Task description>
Print exactly those lines that run from the beginning of the data to the line bearing "1) [download compiled", inclusive.

Entries provided>
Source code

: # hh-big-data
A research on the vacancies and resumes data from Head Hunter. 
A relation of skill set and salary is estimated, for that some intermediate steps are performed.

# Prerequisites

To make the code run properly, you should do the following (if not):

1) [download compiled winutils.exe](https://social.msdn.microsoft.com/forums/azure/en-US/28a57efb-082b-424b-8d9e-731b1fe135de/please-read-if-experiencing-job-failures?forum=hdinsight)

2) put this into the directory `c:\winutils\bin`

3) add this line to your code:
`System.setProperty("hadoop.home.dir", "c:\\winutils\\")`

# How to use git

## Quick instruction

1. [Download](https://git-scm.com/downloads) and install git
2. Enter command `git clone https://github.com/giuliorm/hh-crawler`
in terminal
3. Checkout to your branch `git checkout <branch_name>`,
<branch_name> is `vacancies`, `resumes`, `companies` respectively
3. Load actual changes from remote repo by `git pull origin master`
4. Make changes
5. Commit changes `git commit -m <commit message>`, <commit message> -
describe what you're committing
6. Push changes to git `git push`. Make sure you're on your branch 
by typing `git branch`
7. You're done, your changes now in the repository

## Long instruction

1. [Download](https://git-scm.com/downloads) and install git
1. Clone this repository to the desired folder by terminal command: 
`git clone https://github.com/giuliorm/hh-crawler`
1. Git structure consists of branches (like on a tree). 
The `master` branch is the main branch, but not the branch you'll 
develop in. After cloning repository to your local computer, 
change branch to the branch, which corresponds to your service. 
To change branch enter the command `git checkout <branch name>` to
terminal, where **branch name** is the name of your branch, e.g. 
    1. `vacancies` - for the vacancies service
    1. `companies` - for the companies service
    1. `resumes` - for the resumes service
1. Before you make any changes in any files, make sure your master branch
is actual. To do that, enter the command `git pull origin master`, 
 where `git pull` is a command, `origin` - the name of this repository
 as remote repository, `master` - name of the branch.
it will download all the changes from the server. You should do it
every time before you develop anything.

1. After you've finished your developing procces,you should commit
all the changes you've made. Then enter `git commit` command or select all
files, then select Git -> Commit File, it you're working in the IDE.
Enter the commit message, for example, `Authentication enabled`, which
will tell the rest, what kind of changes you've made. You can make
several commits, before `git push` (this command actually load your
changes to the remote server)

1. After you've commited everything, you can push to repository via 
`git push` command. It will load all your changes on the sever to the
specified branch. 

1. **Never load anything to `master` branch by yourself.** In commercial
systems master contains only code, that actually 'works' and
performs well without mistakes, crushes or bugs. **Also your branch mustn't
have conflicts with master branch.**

Task answer>
Source code

: # hh-big-data
A research on the vacancies and resumes data from Head Hunter. 
A relation of skill set and salary is estimated, for that some intermediate steps are performed.

# Prerequisites

To make the code run properly, you should do the following (if not):

1) [download compiled winutils.exe](https://social.msdn.microsoft.com/forums/azure/en-US/28a57efb-082b-424b-8d9e-731b1fe135de/please-read-if-experiencing-job-failures?forum=hdinsight)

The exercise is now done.